[39] Much light has lately been thrown on the popular poetry of Italy; and it appears that contemporary improvisatori trust more to their richly stocked memories and to their power of recombination than to original or novel inspiration. It is in Sicily that the vein of truly creative lyric utterance is said to flow most freely and most copiously at the present time.

[40] 'Remember me, fair one, to the scrivener. I do not know him or who he is, but he seems to me a sovereign poet, so cunning is he in his use of verse.'

While I am writing thus about the production and dissemination of these love-songs, I cannot help remembering three days and nights which I once spent at sea between Genoa and Palermo, in the company of some conscripts who were going to join their regiment in Sicily. They were lads from the Milanese and Liguria, and they spent a great portion of their time in composing and singing poetry. One of them had a fine baritone voice; and when the sun had set, his comrades gathered round him and begged him to sing to them 'Con quella patetica tua voce.' Then followed hours of singing, the low monotonous melodies of his ditties harmonising wonderfully with the tranquillity of night, so clear and calm that the sky and all its stars were mirrored on the sea, through which we moved as if in a dream. Sometimes the songs provoked conversation, which, as is usual in Italy, turned mostly upon 'le bellezze delle donne.' I remember that once an animated discussion about the relative merits of blondes and brunettes nearly ended in a quarrel, when the youngest of the whole band, a boy of about seventeen, put a stop to the dispute by theatrically raising his eyes and arms to heaven and crying, 'Tu sei innamorato d' una grande Diana cacciatrice nera, ed io d' una bella Venere bionda.' Though they were but village lads, they supported their several opinions with arguments not unworthy of Firenzuola, and showed the greatest delicacy of feeling in the treatment of a subject which could scarcely have failed to reveal any latent coarseness.

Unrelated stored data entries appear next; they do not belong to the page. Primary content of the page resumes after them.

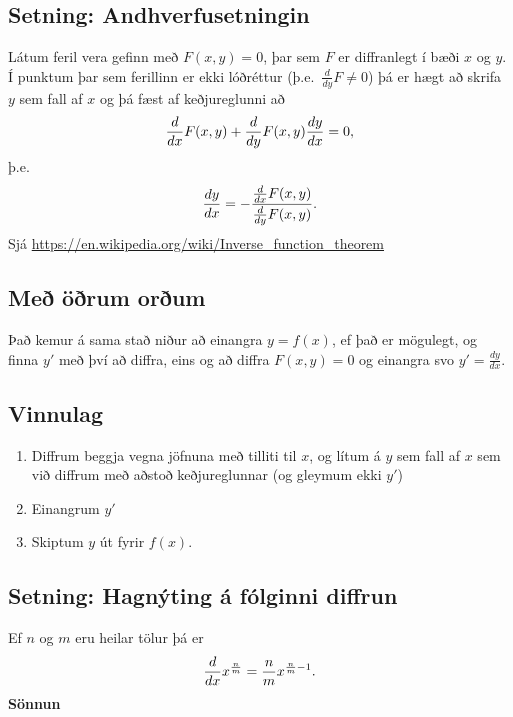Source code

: \documentclass[b5paper,10pt,icelandic]{sphinxmanual}
\begin{document}
\subsection{Setning: Andhverfusetningin}
\label{kafli03:setning-andhverfusetningin}
Látum feril vera gefinn með \(F(x,y) =0\), þar sem \(F\) er
diffranlegt í bæði \(x\) og \(y\). Í punktum þar sem ferillinn
er ekki lóðréttur (þ.e. \(\frac{d}{dy}F \neq 0\)) þá er hægt að
skrifa \(y\) sem fall af \(x\) og þá fæst af keðjureglunni að
\begin{gather}
\begin{split}\frac{d}{dx} F(x,y) + \frac{d}{dy}F(x,y) \frac{dy}{dx} = 0,\end{split}\notag
\end{gather}
þ.e.
\begin{gather}
\begin{split}\frac{dy}{dx} = -\frac{\frac{d}{dx} F(x,y)}{\frac{d}{dy} F(x,y)}.\end{split}\notag
\end{gather}
Sjá \href{https://en.wikipedia.org/wiki/Inverse\_function\_theorem}{https://en.wikipedia.org/wiki/Inverse\_function\_theorem}


\subsection{Með öðrum orðum}
\label{kafli03:me-orum-orum}
Það kemur á sama stað niður að einangra \(y=f(x)\), ef það er
mögulegt, og finna \(y'\) með því að diffra, eins og að diffra
\(F(x,y)=0\) og einangra svo \(y'=\frac{dy}{dx}\).


\subsection{Vinnulag}
\label{kafli03:vinnulag}\begin{enumerate}
\item {} 
Diffrum beggja vegna jöfnuna með tilliti til \(x\), og lítum á
\(y\) sem fall af \(x\) sem við diffrum með aðstoð
keðjureglunnar (og gleymum ekki \(y'\))

\item {} 
Einangrum \(y'\)

\item {} 
Skiptum \(y\) út fyrir \(f(x)\).

\end{enumerate}


\subsection{Setning: Hagnýting á fólginni diffrun}
\label{kafli03:setning-hagnyting-a-folginni-diffrun}
Ef \(n\) og \(m\) eru heilar tölur þá er
\begin{gather}
\begin{split}\frac{d}{dx} x^{\frac nm} = \frac nm x^{\frac nm -1}.\end{split}\notag
\end{gather}
\textbf{Sönnun}
\end{document}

The purity of all the Italian love-songs collected by Tigri is very remarkable.[[41]] Although the passion expressed in them is Oriental in its vehemence, not a word falls which could offend a virgin's ear. The one desire of lovers is lifelong union in marriage. The damo—for so a sweetheart is termed in Tuscany—trembles until he has gained the approval of his future mother-in-law, and forbids the girl he is courting to leave her house to talk to him at night:—

Dice che tu tî affacci alia finestra;
Ma non tî dice che tu vada fuora,
Perchè, la notte, è cosa disonesta.

All the language of his love is respectful. Signore, or master of my soul, madonna, anima mia, dolce mio ben, nobil persona, are the terms of adoration with which he approaches his mistress. The elevation of feeling and perfect breeding which Manzoni has so well delineated in the loves of Renzo and Lucia are traditional among Italian country-folk. They are conscious that true gentleness is no matter of birth or fortune:—

E tu non mi lasciar per poverezza,
Chè povertà non guasta gentilezza.[[42]]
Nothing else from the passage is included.